3.1.2 La culture comme objet

Bien évidemment, il est illusoire de penser qu’une seule définition de la culture, autant achevée soit-elle, puisse faire consensus ou puisse circonscrire un terme aussi touffu. Ainsi, en plus de la présenter tel un rapport (Simard, 2002), nous sommes d’avis que la culture peut également être un objet (Simard, 2002; Rogoff, 2003). Legendre (1993, p. 93), introduit le terme culture comme l’expression même de la vie sociale :

[...] ensemble des phénomènes sociaux (religieux, moraux, esthétiques, scientifiques, techniques, etc.) propres à une communauté ou à une société humaine [...], ou à une civilisation [...]. Ensemble des manières de voir, de sentir, de percevoir, de penser, de s’exprimer et de réagir ; ensemble des modes de vie, des croyances, des connaissances, des réalisations, des us et coutumes, des traditions, des institutions, des normes, des valeurs, des mœurs, des loisirs et des aspirations qui distingue les membres d’une collectivité et qui cimente son unité et son époque.

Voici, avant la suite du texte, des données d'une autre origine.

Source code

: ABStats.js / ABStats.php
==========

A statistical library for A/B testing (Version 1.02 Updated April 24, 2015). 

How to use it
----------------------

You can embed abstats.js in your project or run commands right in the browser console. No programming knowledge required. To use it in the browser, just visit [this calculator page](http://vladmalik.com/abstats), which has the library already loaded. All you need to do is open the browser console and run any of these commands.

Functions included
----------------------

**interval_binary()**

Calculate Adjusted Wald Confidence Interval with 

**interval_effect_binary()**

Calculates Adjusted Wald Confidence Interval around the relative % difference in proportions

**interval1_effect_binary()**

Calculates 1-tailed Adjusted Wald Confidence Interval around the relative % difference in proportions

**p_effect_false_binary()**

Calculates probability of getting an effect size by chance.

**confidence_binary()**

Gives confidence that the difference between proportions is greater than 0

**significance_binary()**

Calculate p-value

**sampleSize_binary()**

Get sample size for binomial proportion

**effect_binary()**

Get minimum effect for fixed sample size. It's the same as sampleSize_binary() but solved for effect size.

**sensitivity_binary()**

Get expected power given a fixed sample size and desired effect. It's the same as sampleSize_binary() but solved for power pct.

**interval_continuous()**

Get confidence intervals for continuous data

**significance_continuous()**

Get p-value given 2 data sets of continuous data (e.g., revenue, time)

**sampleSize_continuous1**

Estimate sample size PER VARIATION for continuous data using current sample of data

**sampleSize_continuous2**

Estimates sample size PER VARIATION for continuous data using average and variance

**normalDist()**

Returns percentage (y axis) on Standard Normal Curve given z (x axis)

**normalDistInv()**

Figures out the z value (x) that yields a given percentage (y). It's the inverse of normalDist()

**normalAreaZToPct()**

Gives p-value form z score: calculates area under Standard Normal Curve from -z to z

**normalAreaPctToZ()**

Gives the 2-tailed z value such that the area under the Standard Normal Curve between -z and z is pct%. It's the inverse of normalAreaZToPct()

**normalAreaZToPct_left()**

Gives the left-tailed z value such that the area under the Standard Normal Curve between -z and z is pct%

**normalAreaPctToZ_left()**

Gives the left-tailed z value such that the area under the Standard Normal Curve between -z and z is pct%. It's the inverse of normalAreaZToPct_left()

Beaucoup plus englobant et vaste que les caractéristiques de base de la société, telles la langue, le lieu géographique partagé ou l’histoire commune, la culture comme objet prend la forme de repères culturels15, dont l’exploitation en classe permet l’enrichissement par les élèves de leur propre rapport à la culture. Ces objets culturels peuvent ainsi prendre diverses formes : un évènement, un produit médiatique, un objet de la vie courante, un objet patrimonial, une référence territoriale, une réalisation artistique, une découverte scientifique, des modes de pensée, des valeurs qui conditionnent les comportements, etc. pour autant que ces formes revêtent une signification particulière sur le plan culturel (Simard, 2001; 2002).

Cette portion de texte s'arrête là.